Shahannah was born in Southern China’s Guangxi autonomous region, and told The Epoch Times that he was found abandoned in a small box when he was a baby. “I’ve known about China’s one-child policy for as long as I can remember,” he said. “The pressure that they put on people to have only one child, and especially in a male-driven society, to have a boy. I know that I am one of the many girls who have been abandoned and basically left to die because of the policy.”
Although her start in life may lead some to feel resentful, Shaohannah says she understands why her parents were forced to decide to leave her.
“The choices they may have had to make may not have been the choices they wanted for me,” she said. But I am very grateful for the fact that they chose an option where I was saved, and lived. [My birth mom] gave me this gift in allowing me to have the life I have today. I wouldn’t have anything I have today if it wasn’t for him, or for him making the choices he did, which I’m sure weren’t easy.”
China’s One-Child Policy was established more than 40 years ago, and almost immediately led to abortion discrimination, because of the cultural preference for men. From time to time, Chinese officials allow some parents to have two children if the first is a girl. Unfortunately, this means that if the second was a woman rather than a man, and survived the pregnancy, she must have been abandoned, like Shaohannah, or killed.

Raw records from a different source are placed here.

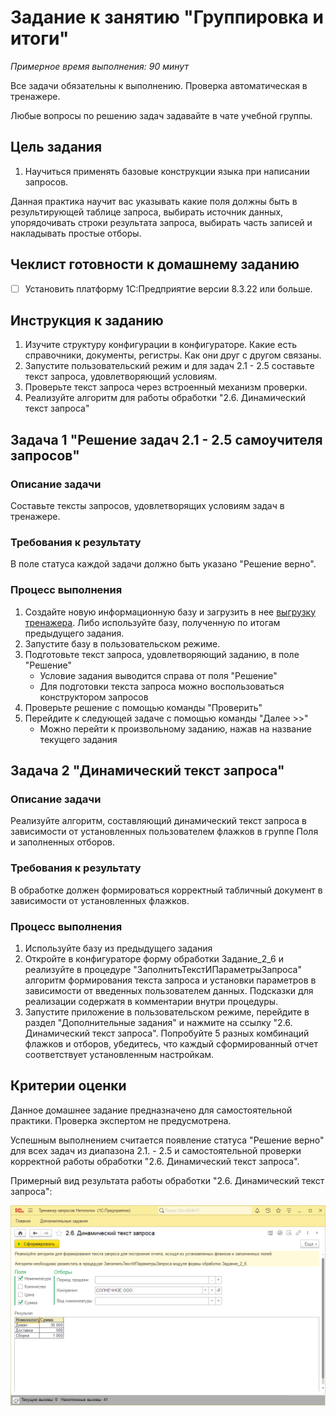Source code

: # Задание к занятию "Группировка и итоги"

*Примерное время выполнения: 90 минут*

Все задачи обязательны к выполнению. Проверка автоматическая в тренажере.

Любые вопросы по решению задач задавайте в чате учебной группы.

## Цель задания

1. Научиться применять базовые конструкции языка при написании запросов.

Данная практика научит вас указывать какие поля должны быть в результирующей таблице запроса, выбирать источник данных, упорядочивать строки результата запроса, выбирать часть записей и накладывать простые отборы.

## Чеклист готовности к домашнему заданию

- [ ] Установить платформу 1С:Предприятие версии 8.3.22 или больше.

## Инструкция к заданию

1. Изучите структуру конфигурации в конфигураторе. Какие есть справочники, документы, регистры. Как они друг с другом связаны.
2. Запустите пользовательский режим и для задач 2.1 - 2.5 составьте текст запроса, удовлетворяющий условиям.
3. Проверьте текст запроса через встроенный механизм проверки.
4. Реализуйте алгоритм для работы обработки "2.6. Динамический текст запроса"

## Задача 1 "Решение задач 2.1 - 2.5 самоучителя запросов"

### Описание задачи
Составьте тексты запросов, удовлетворящих условиям задач в тренажере.

### Требования к результату
В поле статуса каждой задачи должно быть указано "Решение верно".

### Процесс выполнения
1. Создайте новую информационную базу и загрузить в нее [выгрузку тренажера](/simulator/queries.dt). Либо используйте базу, полученную по итогам предыдущего задания.
3. Запустите базу в пользовательском режиме.
4. Подготовьте текст запроса, удовлетворяющий заданию, в поле "Решение"
    - Условие задания выводится справа от поля "Решение"
    - Для подготовки текста запроса можно воспользоваться конструктором запросов
5. Проверьте решение с помощью команды "Проверить"
6. Перейдите к следующей задаче с помощью команды "Далее >>"
    - Можно перейти к произвольному заданию, нажав на название текущего задания

## Задача 2 "Динамический текст запроса"

### Описание задачи
Реализуйте алгоритм, составляющий динамический текст запроса в зависимости от установленных пользователем флажков в группе Поля и заполненных отборов.

### Требования к результату
В обработке должен формироваться корректный табличный документ в зависимости от установленных флажков.

### Процесс выполнения
1. Используйте базу из предыдущего задания
2. Откройте в конфигураторе форму обработки Задание_2_6 и реализуйте в процедуре "ЗаполнитьТекстИПараметрыЗапроса" алгоритм формирования текста запроса и установки параметров в зависимости от введенных пользователем данных. Подсказки для реализации содержатя в комментарии внутри процедуры.
3. Запустите приложение в пользовательском режиме, перейдите в раздел "Дополнительные задания" и нажмите на ссылку "2.6. Динамический текст запроса". Попробуйте 5 разных комбинаций флажков и отборов, убедитесь, что каждый сформированный отчет соответствует установленным настройкам.

## Критерии оценки

Данное домашнее задание предназначено для самостоятельной практики. Проверка экспертом не предусмотрена.

Успешным выполнением считается появление статуса "Решение верно" для всех задач из диапазона 2.1. - 2.5 и самостоятельной проверки корректной работы обработки "2.6. Динамический текст запроса". 

Примерный вид результата работы обработки "2.6. Динамический текст запроса":

![Пример работы обработки](/Examples/img/example-6-2-1.png)
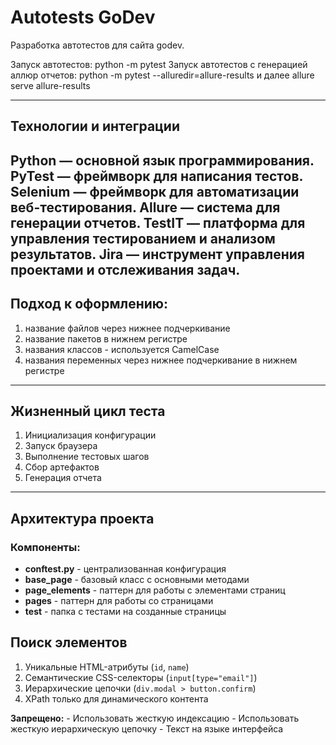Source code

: 
# Autotests GoDev
Разработка автотестов для сайта godev. 

Запуск автотестов: python -m pytest
Запуск автотестов с генерацией аллюр отчетов: python -m pytest --alluredir=allure-results
и далее  allure serve allure-results

---
## Технологии и интеграции
Python — основной язык программирования.
PyTest — фреймворк для написания тестов.
Selenium — фреймворк для автоматизации веб-тестирования.
Allure — система для генерации отчетов.
TestIT — платформа для управления тестированием и анализом результатов.
Jira — инструмент управления проектами и отслеживания задач.
---

## Подход к оформлению: 
1. название файлов через нижнее подчеркивание
2. название пакетов в нижнем регистре
3. названия классов - используется CamelCase 
4. названия переменных через нижнее подчеркивание в нижнем регистре

---
## Жизненный цикл теста
1. Инициализация конфигурации
2. Запуск браузера
3. Выполнение тестовых шагов
4. Сбор артефактов
5. Генерация отчета
---

##  Архитектура проекта

### Компоненты:
- **conftest.py** - централизованная конфигурация
- **base_page** - базовый класс с основными методами
- **page_elements** - паттерн для работы с элементами страниц
- **pages** - паттерн для работы со страницами
- **test** - папка с тестами на созданные страницы

## Поиск элементов

1. Уникальные HTML-атрибуты (`id`, `name`)
2. Семантические CSS-селекторы (`input[type="email"]`)
3. Иерархические цепочки (`div.modal > button.confirm`)
4. XPath только для динамического контента

**Запрещено:**
    - Использовать жесткую индексацию 
    - Использовать жесткую иерархическую цепочку
    - Текст на языке интерфейса 


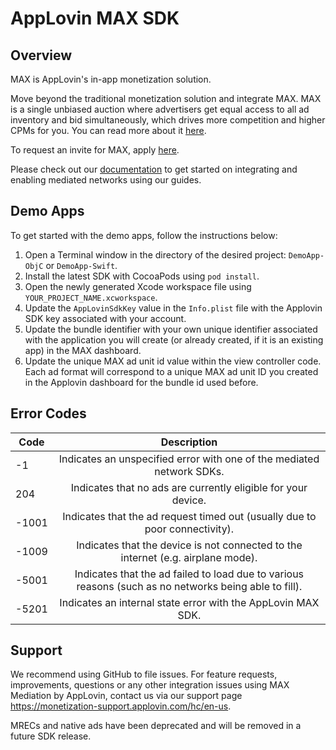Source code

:# AppLovin MAX SDK

## Overview
MAX is AppLovin's in-app monetization solution.

Move beyond the traditional monetization solution and integrate MAX. MAX is a single unbiased auction where advertisers get equal access to all ad inventory and bid simultaneously, which drives more competition and higher CPMs for you. You can read more about it [here](https://www.applovin.com/max-header-bidding).

To request an invite for MAX, apply [here](https://try.applovin.com/applovin-max-application).

Please check out our [documentation](https://dash.applovin.com/documentation/mediation/ios/getting-started) to get started on integrating and enabling mediated networks using our guides.

## Demo Apps
To get started with the demo apps, follow the instructions below:

1. Open a Terminal window in the directory of the desired project: `DemoApp-ObjC` or `DemoApp-Swift`.
2. Install the latest SDK with CocoaPods using `pod install`.
3. Open the newly generated Xcode workspace file using `YOUR_PROJECT_NAME.xcworkspace`.
4. Update the `AppLovinSdkKey` value in the `Info.plist` file with the Applovin SDK key associated with your account.
5. Update the bundle identifier with your own unique identifier associated with the application you will create (or already created, if it is an existing app) in the MAX dashboard.
6. Update the unique MAX ad unit id value within the view controller code. Each ad format will correspond to a unique MAX ad unit ID you created in the Applovin dashboard for the bundle id used before.

## Error Codes
| Code          | Description   |
| ------------- |:-------------:|
| -1            | Indicates an unspecified error with one of the mediated network SDKs. |
| 204           | Indicates that no ads are currently eligible for your device. |
| -1001         | Indicates that the ad request timed out (usually due to poor connectivity). |
| -1009         | Indicates that the device is not connected to the internet (e.g. airplane mode). |
| -5001         | Indicates that the ad failed to load due to various reasons (such as no networks being able to fill). |
| -5201         | Indicates an internal state error with the AppLovin MAX SDK. |

## Support
We recommend using GitHub to file issues. For feature requests, improvements, questions or any other integration issues using MAX Mediation by AppLovin, contact us via our support page https://monetization-support.applovin.com/hc/en-us.

MRECs and native ads have been deprecated and will be removed in a future SDK release.

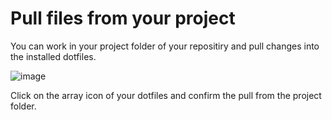 # Pull files from your project

You can work in your project folder of your repositiry and pull changes into the installed dotfiles.

![image](/mainscreen-dev.jpg)

Click on the array icon of your dotfiles and confirm the pull from the project folder.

Others were left behind orphanages, suffering under terrible, inhumane conditions. Additionally, women who became pregnant with more than the permitted number of children were forced to have abortions, often violently. Now, China has highest suicide rate of women in the world, and violence against women is widespread.
Shaohannah now spends her time working to save preborn children, serving as the capitol area regional coordinator for Students for Life of America (SFLA) in the Washington, DC area.
“One message I want to convey is that life is a gift. It’s a gift given to me that allows me to continue fighting, and to see it cherished more than when I was born,” he said. In July of 2022, he testified about his history before the DC Council, asking them , “How much is a boy like me worth?”
And despite being bullied because of his pro-life beliefs, he is said to be unafraid. “I love that I can do something I love,” she said. “I’m very blessed because I have an amazing team, and it’s a group of people who come from different backgrounds … but we can all be united in the fact that abortion ends human life, and we will work to see abortion. be unimaginable in our lives.”
In China, there are hundreds of millions of missing children, thanks to abortion, and in the United States, there are an estimated 63 million abortions committed ever since Roe v. Wade was adopted in 1973. Numbers like those help Shaohannah know to keep fighting.
“It’s about the culture of death. [China has] created this devaluation of life in the womb, and we have it here too. This is not new. For me, that is why part of this fight for preborn lives is so important, because it stands against this culture of death … desensitization and dehumanizing,” he said.
“[Roe v. Wade] was the roadblock we overcame to make abortion not only illegal but unsinkable. We have a poster, a blueprint,” she added. “We want women to feel supported because women don’t need abortion to succeed, they don’t need abortion to be equal. They can have their careers, their dreams, and their children too.”